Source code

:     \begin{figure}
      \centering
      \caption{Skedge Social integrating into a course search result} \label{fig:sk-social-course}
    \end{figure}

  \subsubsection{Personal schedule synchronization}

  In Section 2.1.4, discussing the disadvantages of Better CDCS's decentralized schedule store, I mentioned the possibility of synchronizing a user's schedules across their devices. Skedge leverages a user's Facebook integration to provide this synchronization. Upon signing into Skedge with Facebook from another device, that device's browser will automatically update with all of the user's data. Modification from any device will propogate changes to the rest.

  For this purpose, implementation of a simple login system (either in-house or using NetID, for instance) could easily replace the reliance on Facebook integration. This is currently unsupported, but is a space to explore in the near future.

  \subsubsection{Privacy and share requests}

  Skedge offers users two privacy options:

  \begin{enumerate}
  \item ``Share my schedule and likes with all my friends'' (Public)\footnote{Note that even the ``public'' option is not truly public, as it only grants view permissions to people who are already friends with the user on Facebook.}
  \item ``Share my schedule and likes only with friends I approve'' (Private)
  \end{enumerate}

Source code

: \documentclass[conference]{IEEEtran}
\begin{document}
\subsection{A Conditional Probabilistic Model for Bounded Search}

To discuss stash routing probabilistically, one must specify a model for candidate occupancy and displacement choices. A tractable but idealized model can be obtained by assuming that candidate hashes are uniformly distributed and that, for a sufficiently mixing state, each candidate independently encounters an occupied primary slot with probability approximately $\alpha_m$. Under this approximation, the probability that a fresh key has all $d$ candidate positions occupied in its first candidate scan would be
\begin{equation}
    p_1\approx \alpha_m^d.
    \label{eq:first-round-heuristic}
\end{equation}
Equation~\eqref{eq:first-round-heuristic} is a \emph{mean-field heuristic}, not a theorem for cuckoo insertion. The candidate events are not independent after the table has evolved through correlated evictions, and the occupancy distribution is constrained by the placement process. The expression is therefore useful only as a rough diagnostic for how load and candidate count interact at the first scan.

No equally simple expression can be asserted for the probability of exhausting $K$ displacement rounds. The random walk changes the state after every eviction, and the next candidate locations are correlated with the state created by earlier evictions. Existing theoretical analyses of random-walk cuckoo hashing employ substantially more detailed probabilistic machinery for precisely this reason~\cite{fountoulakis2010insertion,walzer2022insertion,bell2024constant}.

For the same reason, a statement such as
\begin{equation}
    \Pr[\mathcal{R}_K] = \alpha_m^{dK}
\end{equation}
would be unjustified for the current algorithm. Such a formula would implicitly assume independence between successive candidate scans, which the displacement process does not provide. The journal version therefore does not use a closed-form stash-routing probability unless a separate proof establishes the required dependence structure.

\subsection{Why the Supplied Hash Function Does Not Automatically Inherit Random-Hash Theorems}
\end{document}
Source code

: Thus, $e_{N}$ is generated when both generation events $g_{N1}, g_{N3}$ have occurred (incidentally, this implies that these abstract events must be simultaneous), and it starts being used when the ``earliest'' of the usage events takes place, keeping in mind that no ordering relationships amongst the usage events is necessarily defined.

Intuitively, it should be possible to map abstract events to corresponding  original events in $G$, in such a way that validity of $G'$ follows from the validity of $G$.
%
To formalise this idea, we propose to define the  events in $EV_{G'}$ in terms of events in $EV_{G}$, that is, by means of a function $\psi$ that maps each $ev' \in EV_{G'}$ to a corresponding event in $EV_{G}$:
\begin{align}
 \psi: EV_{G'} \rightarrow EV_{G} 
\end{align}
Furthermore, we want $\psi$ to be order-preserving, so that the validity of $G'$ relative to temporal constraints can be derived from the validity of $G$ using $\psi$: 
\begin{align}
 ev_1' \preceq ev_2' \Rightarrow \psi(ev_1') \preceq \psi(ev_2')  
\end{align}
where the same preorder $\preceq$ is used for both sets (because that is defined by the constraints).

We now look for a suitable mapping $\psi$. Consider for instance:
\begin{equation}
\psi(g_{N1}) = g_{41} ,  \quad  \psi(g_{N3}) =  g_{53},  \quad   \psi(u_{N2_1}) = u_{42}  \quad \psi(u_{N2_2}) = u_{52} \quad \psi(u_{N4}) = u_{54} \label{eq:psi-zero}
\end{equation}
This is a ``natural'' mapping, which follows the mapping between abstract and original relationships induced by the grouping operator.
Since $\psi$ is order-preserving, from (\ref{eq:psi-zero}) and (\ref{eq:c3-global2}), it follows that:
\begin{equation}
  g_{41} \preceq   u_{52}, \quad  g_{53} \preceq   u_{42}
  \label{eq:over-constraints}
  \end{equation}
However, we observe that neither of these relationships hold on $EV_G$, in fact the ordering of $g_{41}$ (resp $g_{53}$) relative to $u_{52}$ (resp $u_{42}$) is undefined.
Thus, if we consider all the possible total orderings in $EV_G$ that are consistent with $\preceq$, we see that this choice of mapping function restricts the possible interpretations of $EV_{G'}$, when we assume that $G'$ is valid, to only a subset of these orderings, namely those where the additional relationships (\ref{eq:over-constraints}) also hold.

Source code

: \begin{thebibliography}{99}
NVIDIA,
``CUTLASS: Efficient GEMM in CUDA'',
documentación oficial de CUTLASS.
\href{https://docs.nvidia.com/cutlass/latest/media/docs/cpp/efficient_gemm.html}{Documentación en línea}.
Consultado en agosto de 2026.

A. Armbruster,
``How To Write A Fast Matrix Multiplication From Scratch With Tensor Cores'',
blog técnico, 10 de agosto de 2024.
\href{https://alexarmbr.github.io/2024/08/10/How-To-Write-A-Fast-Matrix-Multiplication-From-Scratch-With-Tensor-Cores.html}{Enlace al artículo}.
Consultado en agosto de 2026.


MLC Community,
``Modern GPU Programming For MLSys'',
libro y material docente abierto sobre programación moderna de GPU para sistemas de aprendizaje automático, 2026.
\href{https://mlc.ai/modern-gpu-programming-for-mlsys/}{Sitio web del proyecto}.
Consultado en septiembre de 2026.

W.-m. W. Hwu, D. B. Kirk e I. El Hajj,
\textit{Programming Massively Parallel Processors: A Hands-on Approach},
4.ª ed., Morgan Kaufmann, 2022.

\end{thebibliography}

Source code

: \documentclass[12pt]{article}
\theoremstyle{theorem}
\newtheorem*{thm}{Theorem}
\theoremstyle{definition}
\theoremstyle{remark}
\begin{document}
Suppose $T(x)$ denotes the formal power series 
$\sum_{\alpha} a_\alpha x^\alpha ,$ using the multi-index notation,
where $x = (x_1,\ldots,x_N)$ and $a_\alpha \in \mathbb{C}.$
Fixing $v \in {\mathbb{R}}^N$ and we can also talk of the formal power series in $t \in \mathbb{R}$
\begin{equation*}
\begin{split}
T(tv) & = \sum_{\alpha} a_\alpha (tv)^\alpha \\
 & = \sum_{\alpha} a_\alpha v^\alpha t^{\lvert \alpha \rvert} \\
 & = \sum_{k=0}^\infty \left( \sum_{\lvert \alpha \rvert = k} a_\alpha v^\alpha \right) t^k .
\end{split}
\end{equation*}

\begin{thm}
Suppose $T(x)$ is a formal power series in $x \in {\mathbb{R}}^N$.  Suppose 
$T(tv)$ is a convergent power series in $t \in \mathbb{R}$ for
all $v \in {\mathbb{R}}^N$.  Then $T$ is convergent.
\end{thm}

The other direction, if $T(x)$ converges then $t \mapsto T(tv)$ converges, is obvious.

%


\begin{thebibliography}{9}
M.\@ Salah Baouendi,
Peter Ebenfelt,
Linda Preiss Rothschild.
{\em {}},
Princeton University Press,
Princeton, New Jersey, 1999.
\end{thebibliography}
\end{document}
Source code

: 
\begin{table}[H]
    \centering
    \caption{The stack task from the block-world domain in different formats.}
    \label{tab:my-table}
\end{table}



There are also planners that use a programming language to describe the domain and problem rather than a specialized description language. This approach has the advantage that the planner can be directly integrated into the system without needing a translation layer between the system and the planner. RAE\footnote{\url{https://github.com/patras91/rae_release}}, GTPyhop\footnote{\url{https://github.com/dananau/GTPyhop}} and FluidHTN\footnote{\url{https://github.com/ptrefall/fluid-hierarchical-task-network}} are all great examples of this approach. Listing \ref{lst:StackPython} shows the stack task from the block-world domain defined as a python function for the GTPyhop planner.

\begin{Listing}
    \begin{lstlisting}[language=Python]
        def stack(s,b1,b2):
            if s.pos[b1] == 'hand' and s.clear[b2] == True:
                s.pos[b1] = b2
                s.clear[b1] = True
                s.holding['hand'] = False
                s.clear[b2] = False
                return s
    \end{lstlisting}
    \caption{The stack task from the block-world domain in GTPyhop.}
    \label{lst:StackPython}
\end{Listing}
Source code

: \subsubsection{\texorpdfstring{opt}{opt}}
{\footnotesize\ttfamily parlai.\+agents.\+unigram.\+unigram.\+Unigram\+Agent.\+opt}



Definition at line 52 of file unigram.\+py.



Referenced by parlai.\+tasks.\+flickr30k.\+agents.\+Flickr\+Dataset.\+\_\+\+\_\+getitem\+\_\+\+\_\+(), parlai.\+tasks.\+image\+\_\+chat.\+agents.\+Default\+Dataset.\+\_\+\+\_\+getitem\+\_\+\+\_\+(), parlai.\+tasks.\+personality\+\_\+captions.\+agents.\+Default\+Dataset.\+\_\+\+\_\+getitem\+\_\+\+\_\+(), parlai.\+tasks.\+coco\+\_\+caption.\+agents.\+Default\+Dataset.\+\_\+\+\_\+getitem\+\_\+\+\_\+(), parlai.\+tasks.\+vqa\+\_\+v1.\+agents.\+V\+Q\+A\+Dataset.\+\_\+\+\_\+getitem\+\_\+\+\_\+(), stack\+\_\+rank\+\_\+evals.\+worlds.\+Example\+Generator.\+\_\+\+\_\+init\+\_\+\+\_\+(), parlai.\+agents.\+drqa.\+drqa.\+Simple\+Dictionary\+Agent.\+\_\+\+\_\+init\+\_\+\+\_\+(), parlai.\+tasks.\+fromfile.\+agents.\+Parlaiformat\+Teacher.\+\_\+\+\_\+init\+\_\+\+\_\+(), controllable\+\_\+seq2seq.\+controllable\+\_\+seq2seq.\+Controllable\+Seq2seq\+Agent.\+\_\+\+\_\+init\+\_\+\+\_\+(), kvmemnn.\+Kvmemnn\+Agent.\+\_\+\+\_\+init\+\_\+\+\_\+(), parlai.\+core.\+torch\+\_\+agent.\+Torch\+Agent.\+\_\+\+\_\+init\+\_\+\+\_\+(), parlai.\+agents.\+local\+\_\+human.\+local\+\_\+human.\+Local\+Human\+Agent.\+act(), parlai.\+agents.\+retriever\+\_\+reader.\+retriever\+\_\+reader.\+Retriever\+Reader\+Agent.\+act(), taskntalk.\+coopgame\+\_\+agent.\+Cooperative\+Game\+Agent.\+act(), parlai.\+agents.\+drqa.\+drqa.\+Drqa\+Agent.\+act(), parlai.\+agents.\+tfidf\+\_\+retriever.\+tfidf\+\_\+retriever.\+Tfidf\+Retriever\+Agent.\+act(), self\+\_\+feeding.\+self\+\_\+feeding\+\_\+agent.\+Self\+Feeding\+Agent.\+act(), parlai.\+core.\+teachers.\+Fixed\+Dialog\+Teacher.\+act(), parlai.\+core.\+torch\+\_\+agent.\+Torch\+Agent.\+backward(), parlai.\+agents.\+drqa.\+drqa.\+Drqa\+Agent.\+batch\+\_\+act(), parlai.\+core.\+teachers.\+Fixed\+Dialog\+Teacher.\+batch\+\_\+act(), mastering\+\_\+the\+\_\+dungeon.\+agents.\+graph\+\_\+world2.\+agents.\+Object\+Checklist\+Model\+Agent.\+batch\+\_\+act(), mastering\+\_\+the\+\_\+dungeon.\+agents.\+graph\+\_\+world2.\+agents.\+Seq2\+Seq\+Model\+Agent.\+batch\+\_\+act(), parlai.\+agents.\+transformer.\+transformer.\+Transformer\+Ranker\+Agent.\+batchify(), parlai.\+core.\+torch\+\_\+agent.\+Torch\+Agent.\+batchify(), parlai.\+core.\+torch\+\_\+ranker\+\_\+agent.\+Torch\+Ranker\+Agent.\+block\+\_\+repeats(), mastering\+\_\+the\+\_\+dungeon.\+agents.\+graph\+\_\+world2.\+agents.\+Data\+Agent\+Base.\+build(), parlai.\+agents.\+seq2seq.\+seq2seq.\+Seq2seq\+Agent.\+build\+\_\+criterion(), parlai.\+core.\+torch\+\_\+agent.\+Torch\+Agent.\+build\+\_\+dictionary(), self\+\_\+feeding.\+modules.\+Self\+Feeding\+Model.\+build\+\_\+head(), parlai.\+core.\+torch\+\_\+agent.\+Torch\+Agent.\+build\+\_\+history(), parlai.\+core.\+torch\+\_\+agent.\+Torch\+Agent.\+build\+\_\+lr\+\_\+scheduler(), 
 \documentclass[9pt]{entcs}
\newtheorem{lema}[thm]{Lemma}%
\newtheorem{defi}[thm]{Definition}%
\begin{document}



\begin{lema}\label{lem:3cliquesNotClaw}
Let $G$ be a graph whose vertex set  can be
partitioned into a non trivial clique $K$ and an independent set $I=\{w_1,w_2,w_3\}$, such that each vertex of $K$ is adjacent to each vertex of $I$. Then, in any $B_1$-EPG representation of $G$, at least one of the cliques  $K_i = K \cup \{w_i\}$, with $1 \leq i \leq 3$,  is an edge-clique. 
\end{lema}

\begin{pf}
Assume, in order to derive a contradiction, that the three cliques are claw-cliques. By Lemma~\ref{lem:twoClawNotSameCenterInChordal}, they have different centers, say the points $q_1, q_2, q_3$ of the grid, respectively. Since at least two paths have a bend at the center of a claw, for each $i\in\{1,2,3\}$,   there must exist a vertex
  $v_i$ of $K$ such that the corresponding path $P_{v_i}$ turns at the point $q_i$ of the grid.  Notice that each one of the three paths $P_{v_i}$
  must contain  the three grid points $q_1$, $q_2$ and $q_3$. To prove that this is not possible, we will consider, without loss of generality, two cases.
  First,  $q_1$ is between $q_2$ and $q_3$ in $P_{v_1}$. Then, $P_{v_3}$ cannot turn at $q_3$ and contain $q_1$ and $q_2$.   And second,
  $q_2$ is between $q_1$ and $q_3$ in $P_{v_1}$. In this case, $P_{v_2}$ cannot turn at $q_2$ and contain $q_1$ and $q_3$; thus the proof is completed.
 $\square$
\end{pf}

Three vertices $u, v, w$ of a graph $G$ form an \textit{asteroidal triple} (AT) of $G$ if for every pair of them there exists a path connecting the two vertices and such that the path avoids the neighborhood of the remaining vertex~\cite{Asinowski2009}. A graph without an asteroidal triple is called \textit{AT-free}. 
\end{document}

**WHAT IS REQUIRED:** Within the data above, how many lines include the string "therefore"? Answer with the number by itself.

**SOLUTION:** 2